Let me say up front, before all those cheering al-Awlaki's death jump in, I think he was an evil guy. This diary is not about al-Awlaki. It's about killing an American without due process of law--namely, killing an American citizen without trial--justified by the same controversial arguments Bush used to justify his worst "dark side" programs, which we criticized roundly here on Daily Kos.
As New York Times journalist Charlie Savage points out, there exists
an executive order banning assassinations, a federal law [that prohibits Americans from murdering other Americans abroad], protections in the Bill of Rights [the Fourth Amendment’s guarantee that a “person” cannot be seized by the government unreasonably, and the Fifth Amendment’s guarantee that the government may not deprive a person of life “without due process of law”], and various strictures of the international laws of war . . .

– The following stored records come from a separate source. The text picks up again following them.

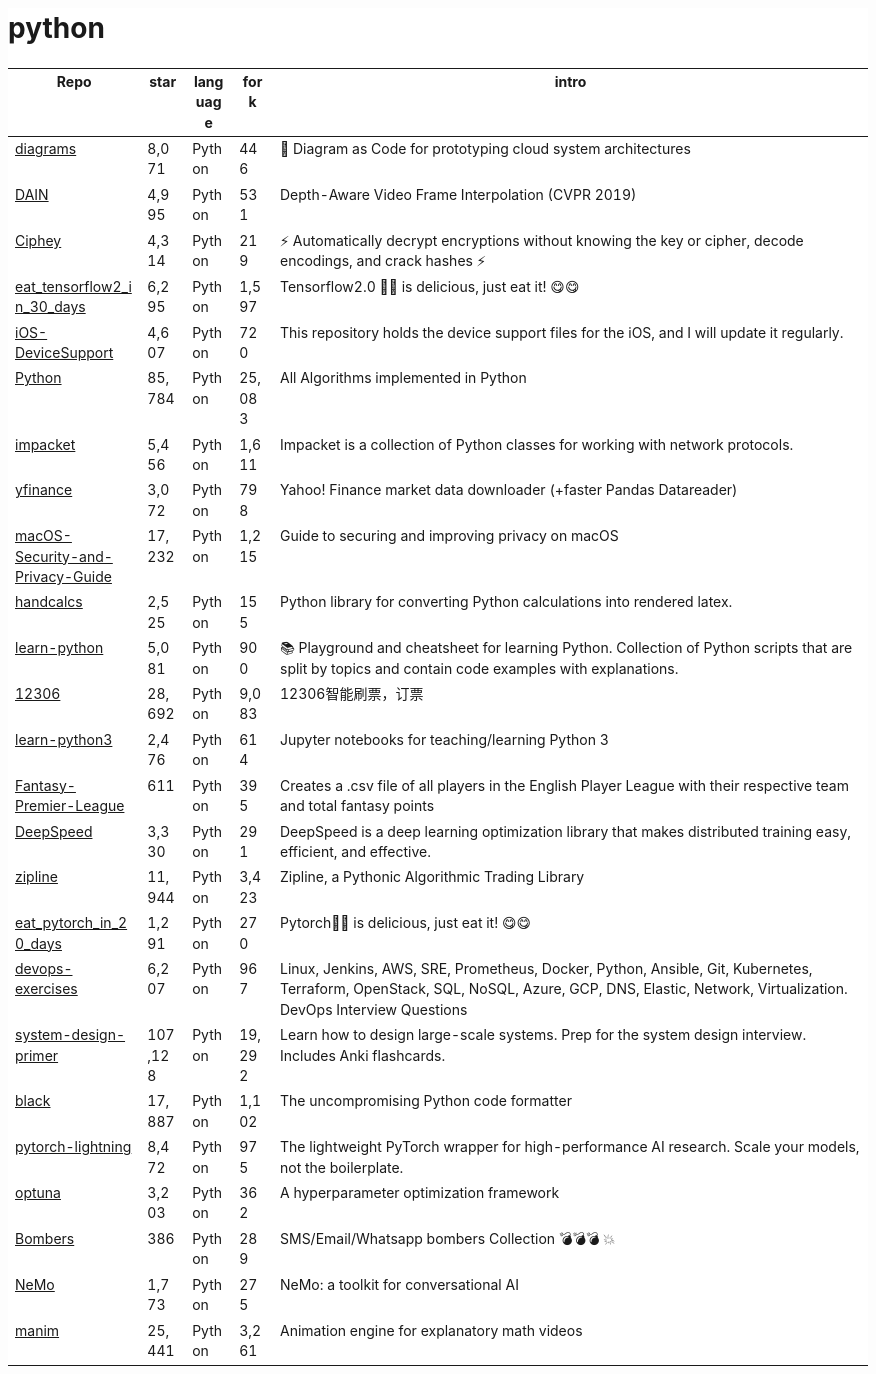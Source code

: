
# python

Repo|star|language|fork|intro
-|-|-|-|-
[diagrams](https://github.com/mingrammer/diagrams)|8,071|Python|446|🎨 Diagram as Code for prototyping cloud system architectures
[DAIN](https://github.com/baowenbo/DAIN)|4,995|Python|531|Depth-Aware Video Frame Interpolation (CVPR 2019)
[Ciphey](https://github.com/Ciphey/Ciphey)|4,314|Python|219|⚡ Automatically decrypt encryptions without knowing the key or cipher, decode encodings, and crack hashes ⚡
[eat_tensorflow2_in_30_days](https://github.com/lyhue1991/eat_tensorflow2_in_30_days)|6,295|Python|1,597|Tensorflow2.0 🍎🍊 is delicious, just eat it! 😋😋
[iOS-DeviceSupport](https://github.com/iGhibli/iOS-DeviceSupport)|4,607|Python|720|This repository holds the device support files for the iOS, and I will update it regularly.
[Python](https://github.com/TheAlgorithms/Python)|85,784|Python|25,083|All Algorithms implemented in Python
[impacket](https://github.com/SecureAuthCorp/impacket)|5,456|Python|1,611|Impacket is a collection of Python classes for working with network protocols.
[yfinance](https://github.com/ranaroussi/yfinance)|3,072|Python|798|Yahoo! Finance market data downloader (+faster Pandas Datareader)
[macOS-Security-and-Privacy-Guide](https://github.com/drduh/macOS-Security-and-Privacy-Guide)|17,232|Python|1,215|Guide to securing and improving privacy on macOS
[handcalcs](https://github.com/connorferster/handcalcs)|2,525|Python|155|Python library for converting Python calculations into rendered latex.
[learn-python](https://github.com/trekhleb/learn-python)|5,081|Python|900|📚 Playground and cheatsheet for learning Python. Collection of Python scripts that are split by topics and contain code examples with explanations.
[12306](https://github.com/testerSunshine/12306)|28,692|Python|9,083|12306智能刷票，订票
[learn-python3](https://github.com/jerry-git/learn-python3)|2,476|Python|614|Jupyter notebooks for teaching/learning Python 3
[Fantasy-Premier-League](https://github.com/vaastav/Fantasy-Premier-League)|611|Python|395|Creates a .csv file of all players in the English Player League with their respective team and total fantasy points
[DeepSpeed](https://github.com/microsoft/DeepSpeed)|3,330|Python|291|DeepSpeed is a deep learning optimization library that makes distributed training easy, efficient, and effective.
[zipline](https://github.com/quantopian/zipline)|11,944|Python|3,423|Zipline, a Pythonic Algorithmic Trading Library
[eat_pytorch_in_20_days](https://github.com/lyhue1991/eat_pytorch_in_20_days)|1,291|Python|270|Pytorch🍊🍉 is delicious, just eat it! 😋😋
[devops-exercises](https://github.com/bregman-arie/devops-exercises)|6,207|Python|967|Linux, Jenkins, AWS, SRE, Prometheus, Docker, Python, Ansible, Git, Kubernetes, Terraform, OpenStack, SQL, NoSQL, Azure, GCP, DNS, Elastic, Network, Virtualization. DevOps Interview Questions
[system-design-primer](https://github.com/donnemartin/system-design-primer)|107,128|Python|19,292|Learn how to design large-scale systems. Prep for the system design interview. Includes Anki flashcards.
[black](https://github.com/psf/black)|17,887|Python|1,102|The uncompromising Python code formatter
[pytorch-lightning](https://github.com/PyTorchLightning/pytorch-lightning)|8,472|Python|975|The lightweight PyTorch wrapper for high-performance AI research. Scale your models, not the boilerplate.
[optuna](https://github.com/optuna/optuna)|3,203|Python|362|A hyperparameter optimization framework
[Bombers](https://github.com/bhattsameer/Bombers)|386|Python|289|SMS/Email/Whatsapp bombers Collection 💣💣💣 💥
[NeMo](https://github.com/NVIDIA/NeMo)|1,773|Python|275|NeMo: a toolkit for conversational AI
[manim](https://github.com/3b1b/manim)|25,441|Python|3,261|Animation engine for explanatory math videos
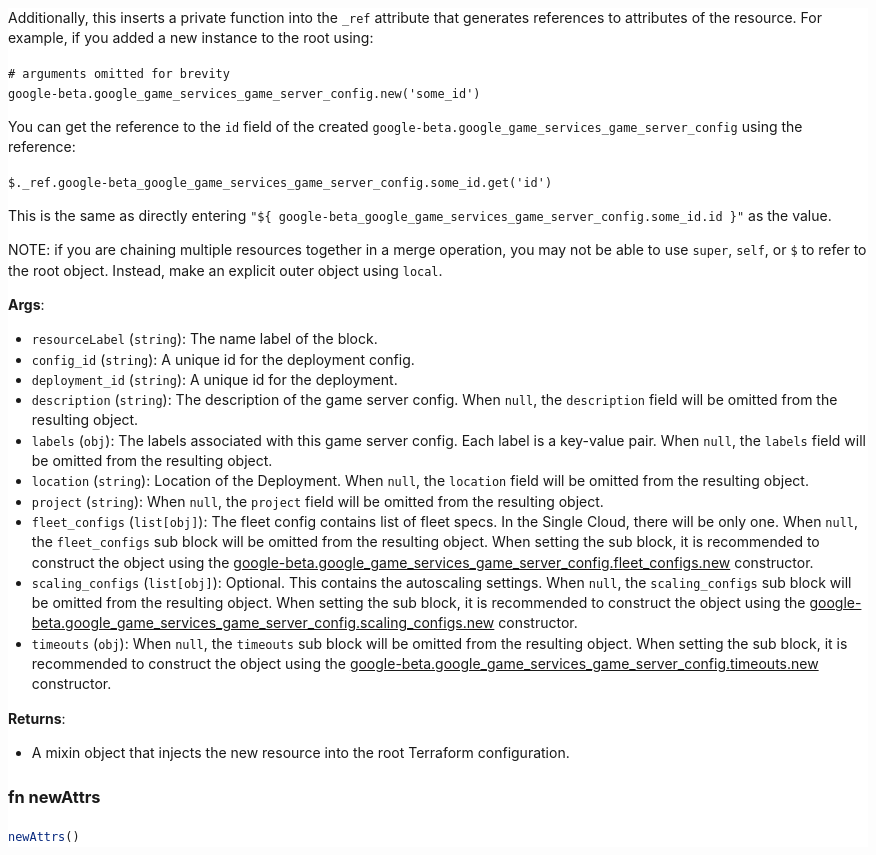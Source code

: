 Additionally, this inserts a private function into the `_ref` attribute that generates references to attributes of the
resource. For example, if you added a new instance to the root using:

    # arguments omitted for brevity
    google-beta.google_game_services_game_server_config.new('some_id')

You can get the reference to the `id` field of the created `google-beta.google_game_services_game_server_config` using the reference:

    $._ref.google-beta_google_game_services_game_server_config.some_id.get('id')

This is the same as directly entering `"${ google-beta_google_game_services_game_server_config.some_id.id }"` as the value.

NOTE: if you are chaining multiple resources together in a merge operation, you may not be able to use `super`, `self`,
or `$` to refer to the root object. Instead, make an explicit outer object using `local`.

**Args**:
  - `resourceLabel` (`string`): The name label of the block.
  - `config_id` (`string`): A unique id for the deployment config.
  - `deployment_id` (`string`): A unique id for the deployment.
  - `description` (`string`): The description of the game server config. When `null`, the `description` field will be omitted from the resulting object.
  - `labels` (`obj`): The labels associated with this game server config. Each label is a
key-value pair. When `null`, the `labels` field will be omitted from the resulting object.
  - `location` (`string`): Location of the Deployment. When `null`, the `location` field will be omitted from the resulting object.
  - `project` (`string`):  When `null`, the `project` field will be omitted from the resulting object.
  - `fleet_configs` (`list[obj]`): The fleet config contains list of fleet specs. In the Single Cloud, there
will be only one. When `null`, the `fleet_configs` sub block will be omitted from the resulting object. When setting the sub block, it is recommended to construct the object using the [google-beta.google_game_services_game_server_config.fleet_configs.new](#fn-googlegameservicesgameserverconfigfleetconfigsnew) constructor.
  - `scaling_configs` (`list[obj]`): Optional. This contains the autoscaling settings. When `null`, the `scaling_configs` sub block will be omitted from the resulting object. When setting the sub block, it is recommended to construct the object using the [google-beta.google_game_services_game_server_config.scaling_configs.new](#fn-googlegameservicesgameserverconfigscalingconfigsnew) constructor.
  - `timeouts` (`obj`):  When `null`, the `timeouts` sub block will be omitted from the resulting object. When setting the sub block, it is recommended to construct the object using the [google-beta.google_game_services_game_server_config.timeouts.new](#fn-googlegameservicesgameserverconfigtimeoutsnew) constructor.

**Returns**:
- A mixin object that injects the new resource into the root Terraform configuration.


### fn newAttrs

```ts
newAttrs()
```
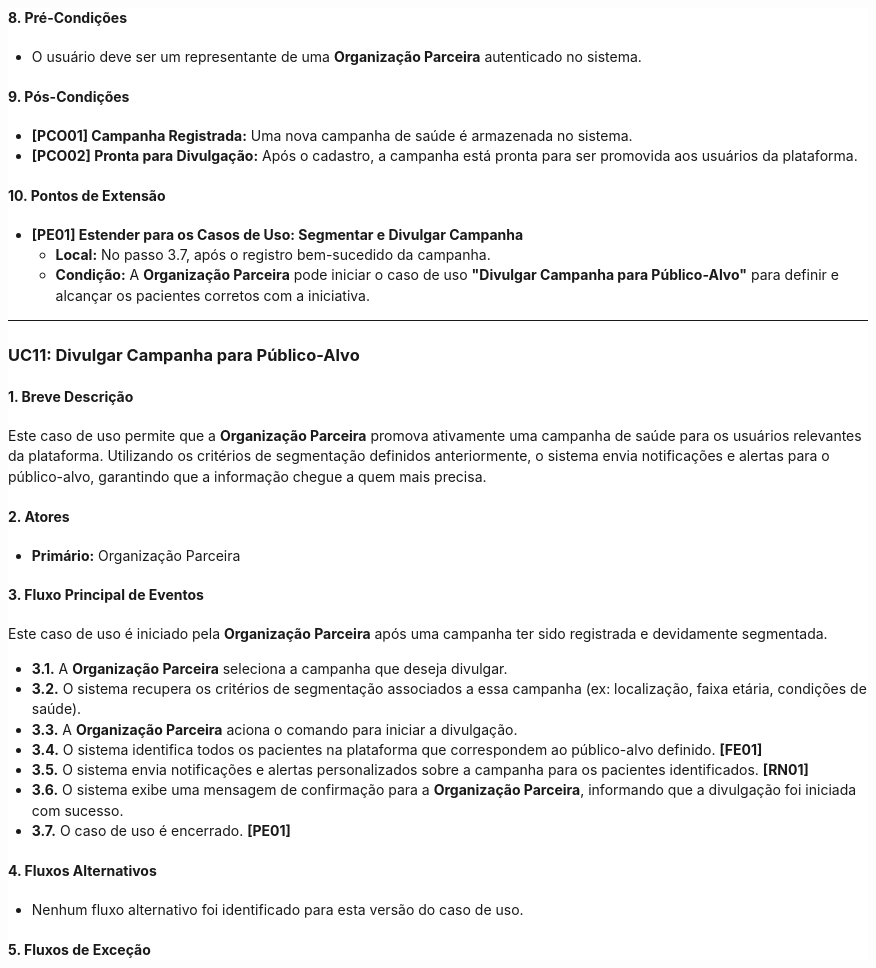 #### **8\. Pré-Condições**

* O usuário deve ser um representante de uma **Organização Parceira** autenticado no sistema.

#### **9\. Pós-Condições**

* **\[PCO01\] Campanha Registrada:** Uma nova campanha de saúde é armazenada no sistema.   
* **\[PCO02\] Pronta para Divulgação:** Após o cadastro, a campanha está pronta para ser promovida aos usuários da plataforma. 

#### **10\. Pontos de Extensão**

* **\[PE01\] Estender para os Casos de Uso: Segmentar e Divulgar Campanha**  
    * **Local:** No passo 3.7, após o registro bem-sucedido da campanha.  
    * **Condição:** A **Organização Parceira** pode iniciar o caso de uso **"Divulgar Campanha para Público-Alvo"** para definir e alcançar os pacientes corretos com a iniciativa.   

---

### UC11: Divulgar Campanha para Público-Alvo

#### **1\. Breve Descrição**

Este caso de uso permite que a **Organização Parceira** promova ativamente uma campanha de saúde para os usuários relevantes da plataforma. Utilizando os critérios de segmentação definidos anteriormente, o sistema envia notificações e alertas para o público-alvo, garantindo que a informação chegue a quem mais precisa.

#### **2\. Atores**

* **Primário:** Organização Parceira

#### **3\. Fluxo Principal de Eventos** 

Este caso de uso é iniciado pela **Organização Parceira** após uma campanha ter sido registrada e devidamente segmentada.

* **3.1.** A **Organização Parceira** seleciona a campanha que deseja divulgar.  
* **3.2.** O sistema recupera os critérios de segmentação associados a essa campanha (ex: localização, faixa etária, condições de saúde).  
* **3.3.** A **Organização Parceira** aciona o comando para iniciar a divulgação.  
* **3.4.** O sistema identifica todos os pacientes na plataforma que correspondem ao público-alvo definido. **\[FE01\]**  
* **3.5.** O sistema envia notificações e alertas personalizados sobre a campanha para os pacientes identificados. **\[RN01\]**  
* **3.6.** O sistema exibe uma mensagem de confirmação para a **Organização Parceira**, informando que a divulgação foi iniciada com sucesso.  
* **3.7.** O caso de uso é encerrado. **\[PE01\]**

#### **4\. Fluxos Alternativos**

* Nenhum fluxo alternativo foi identificado para esta versão do caso de uso.

#### **5\. Fluxos de Exceção**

The approximately 50-page memo was finished around June 2010, but apparently oral permission was given beforehand to kill al-Awlaki. (Does this ring any bells? Justice Department Office of Legal Counsel (OCL) memos completed after-the-fact to justify extremely questionable conduct?) Also like the Bush memos, this memo does not bother to independently analyze the quality of the evidence against the target, but rather relies on an expansive unitary executive theory.
The justifications:
1) Al-Alwaki was taking part in the war between the United States and al Qaeda and posed a significant threat to Americans--though he never picked up arms against the U.S.;
2) Yemeni authorities were unable or unwilling to stop him--which is contradicted by Yemen's bragging that they gave us information to geo-locate him that was precised enough for a drone attack;
3) Al-Alwaki had evolved from being a "propagandist" to playing an "operational role" in al Qaeda--an assertion made for the first time ever by Obama after we killed him;
4) he was a "co-belligerant" (another Bush term for "enemy combatant"); and, taking a page directly from John Yoo,
5) the Authorization to Use Military Force against al Qaeda that Congress enacted shortly after 9/11 allowed this because al-Awlaki was a lawful target in the armed conflict.
As for the powerful case law justifications? According to Savage,
Supreme Court precedents, like a 2007 case involving a high-speed chase and a 1985 case involving the shooting of a fleeing suspect, finding that it was constitutional for the police to take actions that put a suspect in serious risk of death in order to curtail an imminent risk to innocent people.
Yeah, that's right on point. There was no "imminent danger" here. Lederman needs to go back to Yale Law School, along with John Yoo. I went there, too, and that's not the kind of pretzel logic we learned.
Oh, and BTW, another American citizen, Samir Khan, was killed in the drone attack, and that's been justified too because he had produced a propaganda magazine called Inspire--activity clearly protected by the First Amendment.
However you feel about al-Awlaki, we should be able to agree that Khan's death was not legal.
We are supposed to take comfort in being told that the memo is 1) narrowly drawn to the specifics of al-Awlaki’s case and 2) the execution would only be lawful if it were not feasible to take al-Awlaki alive (a dubious justification, see, e.g., the unarmed, pajama-clad Osama bin Laden, whom we could have taken alive and put on trial before a war crimes tribunal for the world to see, but instead chose to kill on the spot.)
The fact of the matter is that this memo sets precedent that permits the targeted summary killing of any American suspected of terrorism. Anyone who still cares about the rule of law and civil liberties should be appalled.